①自筆証書遺言|0円~but無効リスクに注意
自分で紙とペンを用意して作成するのが自筆証書遺言です。費用がかからない手軽さが魅力ですが、民法第968条により法律上のルールが厳格に定められています。
主なルールと注意点
- 全文自筆: パソコンや代筆は認められません(財産目録のみパソコン作成可)。
- 日付: 「令和〇年〇月〇日」のように、作成日を正確に記載する必要があります。「吉日」などの記載は無効です。
- 署名・押印: 氏名を自署し、印鑑(認印でも可)を押します。
これらの要件を一つでも欠くと、遺言書自体が無効になってしまいます。
メリット | デメリット |
---|---|
・費用がほぼかからない ・いつでも手軽に作成 ・修正できる ・内容を誰にも知られずに済む | ・形式不備で無効になるリスクが高い ・紛失、改ざん、未発見の可能性がある ・死後、家庭裁判所での「検認」手続きが必要 |
【TIPS】法務局の保管制度で確実性アップ
自筆証書遺言の不安を解消する方法として、2020年7月から始まった「自筆証書遺言書保管制度」があります。手数料3,900円で、作成した遺言書を法務局に預けることができます。
保管制度のメリット
- 紛失や改ざんのリスクがなくなる
- 形式の不備を法務局の職員がチェックしてくれる(内容の有効性まで保証するものではない)
- 家庭裁判所での検認手続きが不要になり、相続人の負担が減る
②公正証書遺言|5万円~10万円で確実性No.1
公証役場に出向き、公証人という法律の専門家に作成してもらうのが公正証書遺言です。法的な確実性が最も高く、相続トラブルを未然に防ぎたい場合に最適な方法です。
作成には、以下の費用がかかります。
- 公証人手数料: 遺産の価額に応じて公証人手数料令で法定されています。
- 証人2名の日当: 証人を専門家に依頼する場合、1人あたり1万円~2万円が相場です。

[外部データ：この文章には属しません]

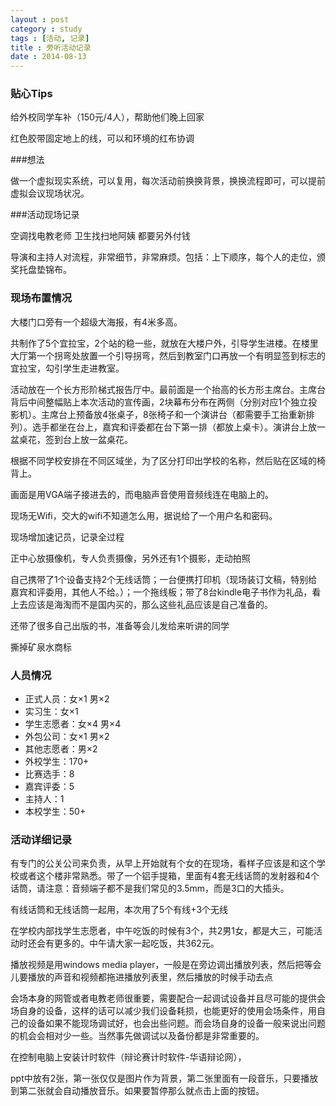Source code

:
 ```yaml
---
layout : post
category : study
tags : [活动, 记录]
title : 旁听活动记录
date : 2014-08-13
---
```


### 贴心Tips
给外校同学车补（150元/4人），帮助他们晚上回家

红色胶带固定地上的线，可以和环境的红布协调

###想法

做一个虚拟现实系统，可以复用，每次活动前换换背景，换换流程即可，可以提前虚拟会议现场状况。

###活动现场记录

空调找电教老师
卫生找扫地阿姨
都要另外付钱

导演和主持人对流程，非常细节，非常麻烦。包括：上下顺序，每个人的走位，颁奖托盘垫锦布。

### 现场布置情况

大楼门口旁有一个超级大海报，有4米多高。

共制作了5个宜拉宝，2个站的稳一些，就放在大楼户外，引导学生进楼。在楼里大厅第一个拐弯处放置一个引导拐弯，然后到教室门口再放一个有明显签到标志的宜拉宝，勾引学生走进教室。

活动放在一个长方形阶梯式报告厅中。最前面是一个抬高的长方形主席台。主席台背后中间整幅贴上本次活动的宣传画，2块幕布分布在两侧（分别对应1个独立投影机）。主席台上预备放4张桌子，8张椅子和一个演讲台（都需要手工抬重新排列）。选手都坐在台上，嘉宾和评委都在台下第一排（都放上桌卡）。演讲台上放一盆桌花，签到台上放一盆桌花。

根据不同学校安排在不同区域坐，为了区分打印出学校的名称，然后贴在区域的椅背上。

画面是用VGA端子接进去的，而电脑声音使用音频线连在电脑上的。

现场无Wifi，交大的wifi不知道怎么用，据说给了一个用户名和密码。

现场增加速记员，记录全过程

正中心放摄像机，专人负责摄像，另外还有1个摄影，走动拍照

自己携带了1个设备支持2个无线话筒；一台便携打印机（现场装订文稿，特别给嘉宾和评委用，其他人不给。）；一个拖线板；带了8台kindle电子书作为礼品，看上去应该是海淘而不是国内买的，那么这些礼品应该是自己准备的。

还带了很多自己出版的书，准备等会儿发给来听讲的同学

撕掉矿泉水商标

### 人员情况
- 正式人员：女×1 男×2
- 实习生：女×1
- 学生志愿者：女×4 男×4
- 外包公司：女×1 男×2
- 其他志愿者：男×2
- 外校学生：170+
- 比赛选手：8
- 嘉宾评委：5
- 主持人：1
- 本校学生：50+

### 活动详细记录

有专门的公关公司来负责，从早上开始就有个女的在现场，看样子应该是和这个学校或者这个楼非常熟悉。带了一个铝手提箱，里面有4套无线话筒的发射器和4个话筒，请注意：音频端子都不是我们常见的3.5mm，而是3口的大插头。

有线话筒和无线话筒一起用，本次用了5个有线+3个无线

在学校内部找学生志愿者，中午吃饭的时候有3个，共2男1女，都是大三，可能活动时还会有更多的。中午请大家一起吃饭，共362元。

播放视频是用windows media player，一般是在旁边调出播放列表，然后把等会儿要播放的声音和视频都拖进播放列表里，然后播放的时候手动去点

会场本身的网管或者电教老师很重要，需要配合一起调试设备并且尽可能的提供会场自身的设备，这样的话可以减少我们设备耗损，也能更好的使用会场条件，用自己的设备如果不能现场调试好，也会出些问题。而会场自身的设备一般来说出问题的机会会相对少一些。当然事先做调试以及备份都是非常重要的。

在控制电脑上安装计时软件（辩论赛计时软件-华语辩论网），

ppt中放有2张，第一张仅仅是图片作为背景，第二张里面有一段音乐，只要播放到第二张就会自动播放音乐。如果要暂停那么就点击上面的按钮。






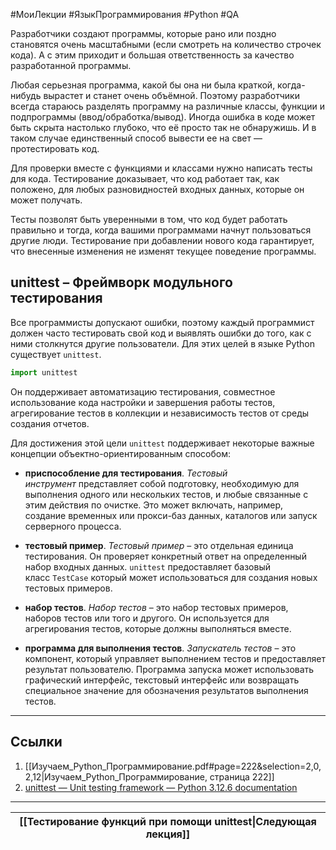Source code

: #МоиЛекции #ЯзыкПрограммирования #Python #QA 

Разработчики создают программы, которые рано или поздно становятся очень масштабными (если смотреть на количество строчек кода). А с этим приходит и большая ответственность за качество разработанной программы.

Любая серьезная программа, какой бы она ни была краткой, когда-нибудь вырастет и станет очень объёмной. Поэтому разработчики всегда стараюсь разделять программу на различные классы, функции и подпрограммы (ввод/обработка/вывод). Иногда ошибка в коде может быть скрыта настолько глубоко, что её просто так не обнаружишь. И в таком случае единственный способ вывести ее на свет — протестировать код.

Для проверки вместе с функциями и классами нужно написать тесты для кода. Тестирование доказывает, что код работает так, как положено, для любых разновидностей входных данных, которые он может получать.

Тесты позволят быть уверенными в том, что код будет работать правильно и тогда, когда вашими программами начнут пользоваться другие люди. Тестирование при добавлении нового кода гарантирует, что внесенные изменения не изменят текущее поведение программы. 

## unittest – Фреймворк модульного тестирования

Все программисты допускают ошибки, поэтому каждый программист должен часто тестировать свой код и выявлять ошибки до того, как с ними столкнутся другие пользователи. Для этих целей в языке Python существует `unittest`.

```python
import unittest
```

Он поддерживает автоматизацию тестирования, совместное использование кода настройки и завершения работы тестов, агрегирование тестов в коллекции и независимость тестов от среды создания отчетов.

Для достижения этой цели `unittest` поддерживает некоторые важные концепции объектно-ориентированным способом:

- **приспособление для тестирования**. _Тестовый инструмент_ представляет собой подготовку, необходимую для выполнения одного или нескольких тестов, и любые связанные с этим действия по очистке. Это может включать, например, создание временных или прокси-баз данных, каталогов или запуск серверного процесса.

- **тестовый пример**. _Тестовый пример_ – это отдельная единица тестирования. Он проверяет конкретный ответ на определенный набор входных данных. `unittest` предоставляет базовый класс `TestCase` который может использоваться для создания новых тестовых примеров.

- **набор тестов**. _Набор тестов_ – это набор тестовых примеров, наборов тестов или того и другого. Он используется для агрегирования тестов, которые должны выполняться вместе.

- **программа для выполнения тестов**. _Запускатель тестов_ – это компонент, который управляет выполнением тестов и предоставляет результат пользователю. Программа запуска может использовать графический интерфейс, текстовый интерфейс или возвращать специальное значение для обозначения результатов выполнения тестов.

---
## Ссылки

1. [[Изучаем_Python_Программирование.pdf#page=222&selection=2,0,2,12|Изучаем_Python_Программирование, страница 222]]
2. [unittest — Unit testing framework — Python 3.12.6 documentation](https://docs.python.org/3/library/unittest.html)

---

| [[Тестирование функций при помощи unittest\|Следующая лекция]] |
| ------------------------------------------ |
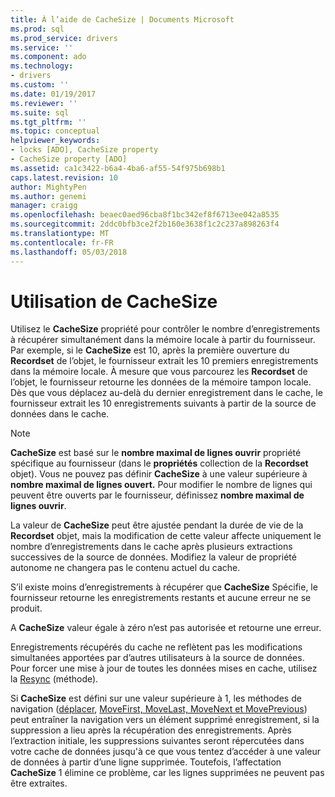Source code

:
 ```yaml
---
title: À l’aide de CacheSize | Documents Microsoft
ms.prod: sql
ms.prod_service: drivers
ms.service: ''
ms.component: ado
ms.technology:
- drivers
ms.custom: ''
ms.date: 01/19/2017
ms.reviewer: ''
ms.suite: sql
ms.tgt_pltfrm: ''
ms.topic: conceptual
helpviewer_keywords:
- locks [ADO], CacheSize property
- CacheSize property [ADO]
ms.assetid: ca1c3422-b6a4-4ba6-af55-54f975b698b1
caps.latest.revision: 10
author: MightyPen
ms.author: genemi
manager: craigg
ms.openlocfilehash: beaec0aed96cba8f1bc342ef8f6713ee042a8535
ms.sourcegitcommit: 2ddc0bfb3ce2f2b160e3638f1c2c237a898263f4
ms.translationtype: MT
ms.contentlocale: fr-FR
ms.lasthandoff: 05/03/2018
---
```

# <a name="using-cachesize"></a>Utilisation de CacheSize
Utilisez le **CacheSize** propriété pour contrôler le nombre d’enregistrements à récupérer simultanément dans la mémoire locale à partir du fournisseur. Par exemple, si le **CacheSize** est 10, après la première ouverture du **Recordset** de l’objet, le fournisseur extrait les 10 premiers enregistrements dans la mémoire locale. À mesure que vous parcourez les **Recordset** de l’objet, le fournisseur retourne les données de la mémoire tampon locale. Dès que vous déplacez au-delà du dernier enregistrement dans le cache, le fournisseur extrait les 10 enregistrements suivants à partir de la source de données dans le cache.  
  
> [!NOTE]
>  **CacheSize** est basé sur le **nombre maximal de lignes ouvrir** propriété spécifique au fournisseur (dans le **propriétés** collection de la **Recordset** objet). Vous ne pouvez pas définir **CacheSize** à une valeur supérieure à **nombre maximal de lignes ouvert.** Pour modifier le nombre de lignes qui peuvent être ouverts par le fournisseur, définissez **nombre maximal de lignes ouvrir**.  
  
 La valeur de **CacheSize** peut être ajustée pendant la durée de vie de la **Recordset** objet, mais la modification de cette valeur affecte uniquement le nombre d’enregistrements dans le cache après plusieurs extractions successives de la source de données. Modifiez la valeur de propriété autonome ne changera pas le contenu actuel du cache.  
  
 S’il existe moins d’enregistrements à récupérer que **CacheSize** Spécifie, le fournisseur retourne les enregistrements restants et aucune erreur ne se produit.  
  
 A **CacheSize** valeur égale à zéro n’est pas autorisée et retourne une erreur.  
  
 Enregistrements récupérés du cache ne reflètent pas les modifications simultanées apportées par d’autres utilisateurs à la source de données. Pour forcer une mise à jour de toutes les données mises en cache, utilisez la [Resync](../../../ado/reference/ado-api/resync-method.md) (méthode).  
  
 Si **CacheSize** est défini sur une valeur supérieure à 1, les méthodes de navigation ([déplacer](../../../ado/reference/ado-api/move-method-ado.md), [MoveFirst, MoveLast, MoveNext et MovePrevious](../../../ado/reference/ado-api/movefirst-movelast-movenext-and-moveprevious-methods-ado.md)) peut entraîner la navigation vers un élément supprimé enregistrement, si la suppression a lieu après la récupération des enregistrements. Après l’extraction initiale, les suppressions suivantes seront répercutées dans votre cache de données jusqu'à ce que vous tentez d’accéder à une valeur de données à partir d’une ligne supprimée. Toutefois, l’affectation **CacheSize** 1 élimine ce problème, car les lignes supprimées ne peuvent pas être extraites.
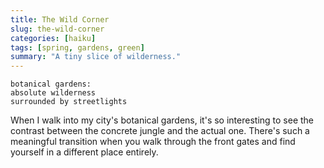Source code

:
 ```yaml
---
title: The Wild Corner
slug: the-wild-corner
categories: [haiku]
tags: [spring, gardens, green]
summary: "A tiny slice of wilderness."
---
```


```
botanical gardens:
absolute wilderness
surrounded by streetlights
```

When I walk into my city's botanical gardens, it's so interesting to see the contrast between the concrete jungle and the actual one.
There's such a meaningful transition when you walk through the front gates and find yourself in a different place entirely.
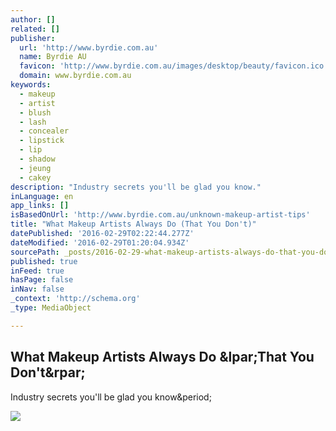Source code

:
 ```yaml
---
author: []
related: []
publisher:
  url: 'http://www.byrdie.com.au'
  name: Byrdie AU
  favicon: 'http://www.byrdie.com.au/images/desktop/beauty/favicon.ico'
  domain: www.byrdie.com.au
keywords:
  - makeup
  - artist
  - blush
  - lash
  - concealer
  - lipstick
  - lip
  - shadow
  - jeung
  - cakey
description: "Industry secrets you'll be glad you know."
inLanguage: en
app_links: []
isBasedOnUrl: 'http://www.byrdie.com.au/unknown-makeup-artist-tips'
title: "What Makeup Artists Always Do (That You Don't)"
datePublished: '2016-02-29T02:22:44.277Z'
dateModified: '2016-02-29T01:20:04.934Z'
sourcePath: _posts/2016-02-29-what-makeup-artists-always-do-that-you-dont.md
published: true
inFeed: true
hasPage: false
inNav: false
_context: 'http://schema.org'
_type: MediaObject

---
```

<article style=""><h1>What Makeup Artists Always Do &amp;lpar;That You Don't&amp;rpar;</h1><p>Industry secrets you'll be glad you know&amp;period;</p><img src="http://cliqueimg.com/cache/posts/181150/what-makeup-artists-always-do-that-you-dont-181150-promo.640x0c.jpg" /></article>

- その他実費: 戸籍謄本(450円)、印鑑証明書(300円程度)などの必要書類の取得費用がかかります。
公証人手数料の目安
手数料は、相続させる財産の価額によって決まります(公証人手数料令第9条)。
目的の価額 | 手数料 |
---|---|
100万円以下 | 5,000円 |
100万円を超え200万円以下 | 7,000円 |
200万円を超え500万円以下 | 11,000円 |
500万円を超え1,000万円以下 | 17,000円 |
1,000万円を超え3,000万円以下 | 23,000円 |
3,000万円を超え5,000万円以下 | 29,000円 |
5,000万円を超え1億円以下 | 43,000円 |
※全体の財産が1億円以下の場合は、上記手数料に11,000円が加算されます。
具体例: 財産額が3,000万円の場合、手数料は23,000円 + 11,000円 = 34,000円となります。
③秘密証書遺言|1万円~だが実務では稀
自分で作成・封印した遺言書を、公証役場で証明してもらう方法です。内容は秘密にできますが、形式不備で無効になるリスクは自筆証書遺言と変わりません。手数料は一律11,000円(公証人手数料令第27条)ですが、実務上ほとんど利用されていません。

誰に頼むのが正解?専門家別の作成費用と選び方

「法的に確実なものを作りたいけど、手続きが複雑そう」そんな時は、法律の専門家に依頼するのが安心です。ここでは代表的な3つの専門家について、費用と特徴、どのような方におすすめかを比較します。
弁護士(10万円~50万円)|相続トラブル予防・対応まで任せたい場合
弁護士は、法律の専門家として唯一、紛争解決の代理人となれる存在です。そのため、相続人間で揉める可能性が少しでもある場合に最も頼りになります。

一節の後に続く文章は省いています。